A lioness can choose between alternate zebras to hunt, but it cannot choose to do anything because it is good or beautiful or true. Lion mind has truth, beauty, and goodness, but only a human being can recognize their existence as such. Perhaps values recognition is something, a power, that personality adds to mind. In any case, clearly only human mind, only persons, can choose (and so act) based on recognition of the existence of the values.

Derivatives

The Problem of Evil

Does evil have a relation to God? How is there evil in a universe created by an infinite good God?  Evil is a negative, a disruption of logically prior being. The issue is complicated by the conflation (not least in modern philosophy) of accidents and error with evil. If two stars spiral together and obliterate each other, neither experiences anything let alone evil. If there was some planet, harboring living beings, close to the event, those living beings would be destroyed as soon as the gamma ray burst reached them (possibly many thousands of years after the event). Those living beings would experience the pain of being blotted out and thus evil by today’s common understanding but this is not exactly what evil is from a theological viewpoint.

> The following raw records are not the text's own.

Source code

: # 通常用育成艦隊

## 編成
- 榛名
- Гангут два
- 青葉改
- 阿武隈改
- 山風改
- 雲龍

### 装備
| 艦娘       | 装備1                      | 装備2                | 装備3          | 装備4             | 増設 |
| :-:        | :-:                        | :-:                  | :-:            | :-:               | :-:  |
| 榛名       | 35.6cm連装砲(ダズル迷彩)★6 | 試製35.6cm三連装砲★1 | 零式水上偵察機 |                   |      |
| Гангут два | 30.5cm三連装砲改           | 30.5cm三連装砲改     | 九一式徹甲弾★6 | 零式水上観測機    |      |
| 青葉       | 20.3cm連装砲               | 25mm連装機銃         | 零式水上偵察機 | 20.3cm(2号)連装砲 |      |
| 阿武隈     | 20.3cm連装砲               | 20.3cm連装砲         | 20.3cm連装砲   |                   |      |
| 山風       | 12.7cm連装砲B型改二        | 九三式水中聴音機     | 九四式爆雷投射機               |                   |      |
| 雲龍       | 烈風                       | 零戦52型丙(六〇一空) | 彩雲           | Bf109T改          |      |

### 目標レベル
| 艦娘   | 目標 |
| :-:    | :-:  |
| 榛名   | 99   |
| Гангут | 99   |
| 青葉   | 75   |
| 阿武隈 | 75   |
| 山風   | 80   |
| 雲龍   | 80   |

Evil as such (as contrasted with the experience of its effects), like error and unlike accidents, begins in human mind alone. Unlike the Values, evil is not a phenomenon in physical space and time.  Among other things, unlike error (a bad choice made by a human mind) evil is a deliberate negation of values. Mind introduces evil into the world by freely choosing to negate the Values whether Truth, Beauty, or Goodness. Once such a choice is made and acted upon the typically negative consequences of the act on others we also call evil.

Animals experience, pain, but not that it is evil any more than they recognize that pleasure has goodness. Evil is a negative of goodness or truth, or beauty, just as cold is not something positive but rather the absence of heat. Only humans can distinguish evil as such because only humans discern values. But the unity, consistency, and infinity of God require us to recognize that evil is not something positive, but a relative lack, an absence or diminution of value.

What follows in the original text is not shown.